The answer is a single figure: how many lines below contain the word "blocks".

Records from a collection
:::
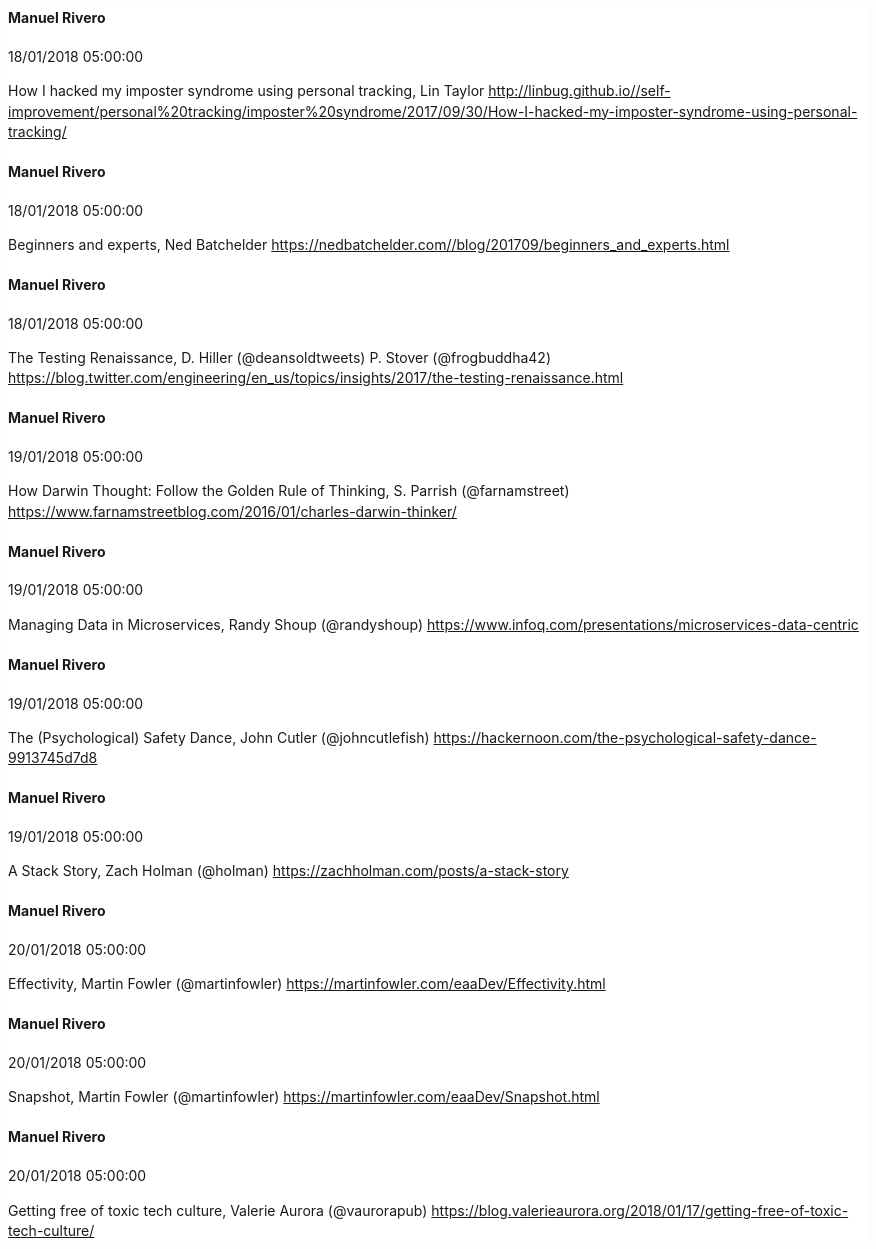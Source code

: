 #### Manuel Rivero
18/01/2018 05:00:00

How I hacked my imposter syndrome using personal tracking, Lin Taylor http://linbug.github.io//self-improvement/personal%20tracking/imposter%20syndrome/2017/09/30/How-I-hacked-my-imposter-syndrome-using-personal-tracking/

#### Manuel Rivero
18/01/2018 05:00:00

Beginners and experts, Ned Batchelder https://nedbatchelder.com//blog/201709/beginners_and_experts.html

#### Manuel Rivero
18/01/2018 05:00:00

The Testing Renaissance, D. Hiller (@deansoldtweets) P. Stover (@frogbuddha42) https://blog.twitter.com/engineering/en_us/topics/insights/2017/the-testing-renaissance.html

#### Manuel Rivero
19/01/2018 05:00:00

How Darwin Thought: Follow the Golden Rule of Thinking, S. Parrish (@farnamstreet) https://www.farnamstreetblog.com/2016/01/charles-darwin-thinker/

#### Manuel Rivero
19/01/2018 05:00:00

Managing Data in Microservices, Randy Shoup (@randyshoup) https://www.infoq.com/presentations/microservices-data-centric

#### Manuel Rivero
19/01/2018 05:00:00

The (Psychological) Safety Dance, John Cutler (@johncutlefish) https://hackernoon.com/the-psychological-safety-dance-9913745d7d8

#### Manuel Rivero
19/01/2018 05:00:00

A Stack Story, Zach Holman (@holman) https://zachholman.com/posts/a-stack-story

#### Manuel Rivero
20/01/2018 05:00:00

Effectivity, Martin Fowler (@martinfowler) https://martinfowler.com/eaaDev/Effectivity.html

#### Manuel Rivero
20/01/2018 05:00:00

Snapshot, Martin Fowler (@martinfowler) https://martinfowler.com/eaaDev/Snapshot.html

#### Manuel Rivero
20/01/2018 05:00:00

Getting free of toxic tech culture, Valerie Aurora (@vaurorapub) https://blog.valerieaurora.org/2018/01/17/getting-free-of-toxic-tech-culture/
:::
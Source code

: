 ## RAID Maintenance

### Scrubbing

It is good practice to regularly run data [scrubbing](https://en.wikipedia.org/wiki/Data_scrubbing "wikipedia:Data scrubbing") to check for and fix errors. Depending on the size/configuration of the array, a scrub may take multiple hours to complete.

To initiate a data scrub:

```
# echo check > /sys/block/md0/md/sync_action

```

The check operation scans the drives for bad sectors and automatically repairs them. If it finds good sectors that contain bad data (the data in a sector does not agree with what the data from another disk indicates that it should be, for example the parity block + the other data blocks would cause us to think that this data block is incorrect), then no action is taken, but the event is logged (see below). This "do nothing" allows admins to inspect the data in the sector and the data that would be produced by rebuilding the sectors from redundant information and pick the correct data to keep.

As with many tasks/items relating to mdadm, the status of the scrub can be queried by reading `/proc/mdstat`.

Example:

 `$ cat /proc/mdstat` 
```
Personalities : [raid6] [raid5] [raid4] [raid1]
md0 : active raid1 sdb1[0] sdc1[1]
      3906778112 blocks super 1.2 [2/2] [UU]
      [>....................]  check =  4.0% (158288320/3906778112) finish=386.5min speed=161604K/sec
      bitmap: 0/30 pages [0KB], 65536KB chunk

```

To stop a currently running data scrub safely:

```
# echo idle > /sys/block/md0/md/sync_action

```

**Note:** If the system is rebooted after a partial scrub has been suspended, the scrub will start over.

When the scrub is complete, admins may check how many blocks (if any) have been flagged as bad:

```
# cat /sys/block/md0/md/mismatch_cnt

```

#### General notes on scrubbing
:::
> _Solution for this task_
3